TASK TO COMPLETE -
Read the data below. Every line holding the string "вычисляется" must be copied.

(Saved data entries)
□ □ □
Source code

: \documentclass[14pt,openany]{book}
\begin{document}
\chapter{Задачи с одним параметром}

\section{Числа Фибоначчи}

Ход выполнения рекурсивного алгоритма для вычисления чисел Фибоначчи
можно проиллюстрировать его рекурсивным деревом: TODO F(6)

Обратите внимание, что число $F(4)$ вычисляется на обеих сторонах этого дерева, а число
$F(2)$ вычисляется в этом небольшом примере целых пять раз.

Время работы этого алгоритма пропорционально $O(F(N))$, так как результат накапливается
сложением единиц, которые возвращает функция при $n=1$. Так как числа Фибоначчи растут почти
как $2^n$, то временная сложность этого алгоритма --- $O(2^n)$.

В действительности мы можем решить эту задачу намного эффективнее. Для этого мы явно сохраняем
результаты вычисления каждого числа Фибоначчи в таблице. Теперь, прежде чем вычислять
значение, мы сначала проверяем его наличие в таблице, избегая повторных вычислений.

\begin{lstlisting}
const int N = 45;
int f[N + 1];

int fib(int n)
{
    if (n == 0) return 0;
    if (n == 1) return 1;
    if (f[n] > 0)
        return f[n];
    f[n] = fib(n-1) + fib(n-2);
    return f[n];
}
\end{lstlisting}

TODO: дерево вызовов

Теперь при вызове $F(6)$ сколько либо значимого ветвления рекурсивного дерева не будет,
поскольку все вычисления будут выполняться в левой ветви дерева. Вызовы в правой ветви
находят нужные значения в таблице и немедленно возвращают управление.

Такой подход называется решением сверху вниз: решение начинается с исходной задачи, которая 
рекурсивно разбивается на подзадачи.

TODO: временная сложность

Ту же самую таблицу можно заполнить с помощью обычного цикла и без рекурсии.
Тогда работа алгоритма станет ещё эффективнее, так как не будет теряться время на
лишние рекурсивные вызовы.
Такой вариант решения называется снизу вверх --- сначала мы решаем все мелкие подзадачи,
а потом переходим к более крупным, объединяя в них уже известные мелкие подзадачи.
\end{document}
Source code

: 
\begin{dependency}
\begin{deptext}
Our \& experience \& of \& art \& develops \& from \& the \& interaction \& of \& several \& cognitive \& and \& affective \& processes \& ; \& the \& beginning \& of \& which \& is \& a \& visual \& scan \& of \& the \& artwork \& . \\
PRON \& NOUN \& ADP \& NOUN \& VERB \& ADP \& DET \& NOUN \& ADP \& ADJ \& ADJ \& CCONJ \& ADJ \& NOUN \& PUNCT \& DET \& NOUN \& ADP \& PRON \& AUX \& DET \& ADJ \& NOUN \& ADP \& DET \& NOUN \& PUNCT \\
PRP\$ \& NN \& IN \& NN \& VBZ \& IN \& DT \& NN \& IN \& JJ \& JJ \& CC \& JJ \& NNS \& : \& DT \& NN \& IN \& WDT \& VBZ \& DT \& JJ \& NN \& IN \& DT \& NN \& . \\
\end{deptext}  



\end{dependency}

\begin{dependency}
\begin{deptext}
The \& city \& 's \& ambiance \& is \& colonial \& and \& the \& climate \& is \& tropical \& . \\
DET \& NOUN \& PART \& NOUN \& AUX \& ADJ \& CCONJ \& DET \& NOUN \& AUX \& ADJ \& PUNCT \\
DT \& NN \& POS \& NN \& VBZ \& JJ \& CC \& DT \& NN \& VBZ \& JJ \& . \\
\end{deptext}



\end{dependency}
□ □ □
RESULT OF THIS EXERCISE -
Обратите внимание, что число $F(4)$ вычисляется на обеих сторонах этого дерева, а число
$F(2)$ вычисляется в этом небольшом примере целых пять раз.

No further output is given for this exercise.